◆ **Extracted information**:
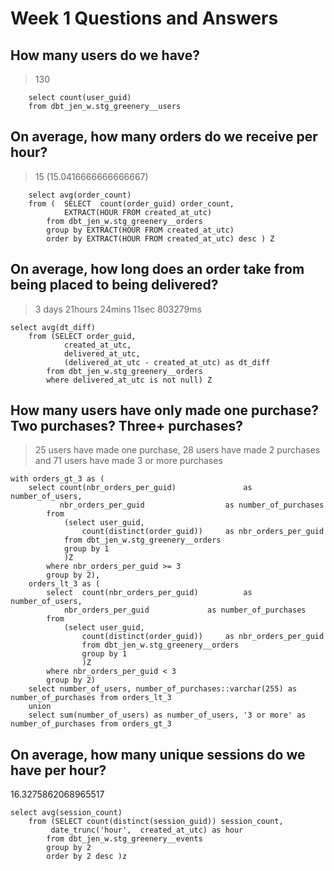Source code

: # Week 1 Questions and Answers

## How many users do we have?
> 130 <br>
```	 
	select count(user_guid) 
	from dbt_jen_w.stg_greenery__users
```	 

## On average, how many orders do we receive per hour?
> 15 (15.0416666666666667)  <br>
```	 
	select avg(order_count) 
	from (  SELECT 	count(order_guid) order_count, 
			EXTRACT(HOUR FROM created_at_utc)
		from dbt_jen_w.stg_greenery__orders  
		group by EXTRACT(HOUR FROM created_at_utc)
		order by EXTRACT(HOUR FROM created_at_utc) desc ) Z
```	 

## On average, how long does an order take from being placed to being delivered?
> 3 days 21hours 24mins 11sec 803279ms   <br>
```	 
select avg(dt_diff)
	from (SELECT order_guid,
			created_at_utc, 
			delivered_at_utc, 
			(delivered_at_utc - created_at_utc) as dt_diff
		from dbt_jen_w.stg_greenery__orders  
		where delivered_at_utc is not null) Z
```	 

## How many users have only made one purchase? Two purchases? Three+ purchases?

> 25 users have made one purchase, 28 users have made 2 purchases and 71 users have made 3 or more purchases  <br>

```	 
with orders_gt_3 as (
	select count(nbr_orders_per_guid)				as number_of_users,
		   nbr_orders_per_guid					as number_of_purchases
		from 
			(select user_guid,
				count(distinct(order_guid))		as nbr_orders_per_guid 
			from dbt_jen_w.stg_greenery__orders
			group by 1
			)Z
		where nbr_orders_per_guid >= 3
		group by 2),
	orders_lt_3 as (
		select	count(nbr_orders_per_guid)			as number_of_users, 
			nbr_orders_per_guid				as number_of_purchases
		from 
			(select user_guid,
				count(distinct(order_guid))		as nbr_orders_per_guid
				from dbt_jen_w.stg_greenery__orders
				group by 1
				)Z
		where nbr_orders_per_guid < 3
		group by 2) 
	select number_of_users, number_of_purchases::varchar(255) as number_of_purchases from orders_lt_3
	union
	select sum(number_of_users) as number_of_users, '3 or more' as number_of_purchases from orders_gt_3
```

## On average, how many unique sessions do we have per hour?
16.3275862068965517  <br>

```	 
select avg(session_count)
	from (SELECT count(distinct(session_guid)) session_count, 
		 date_trunc('hour',  created_at_utc) as hour
		from dbt_jen_w.stg_greenery__events 
		group by 2
		order by 2 desc )z
```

◆ **Exercise details**:
Show the lines of the records above that mention "average".

◆ **Answer to this problem**:
## On average, how many orders do we receive per hour?
## On average, how long does an order take from being placed to being delivered?
## On average, how many unique sessions do we have per hour?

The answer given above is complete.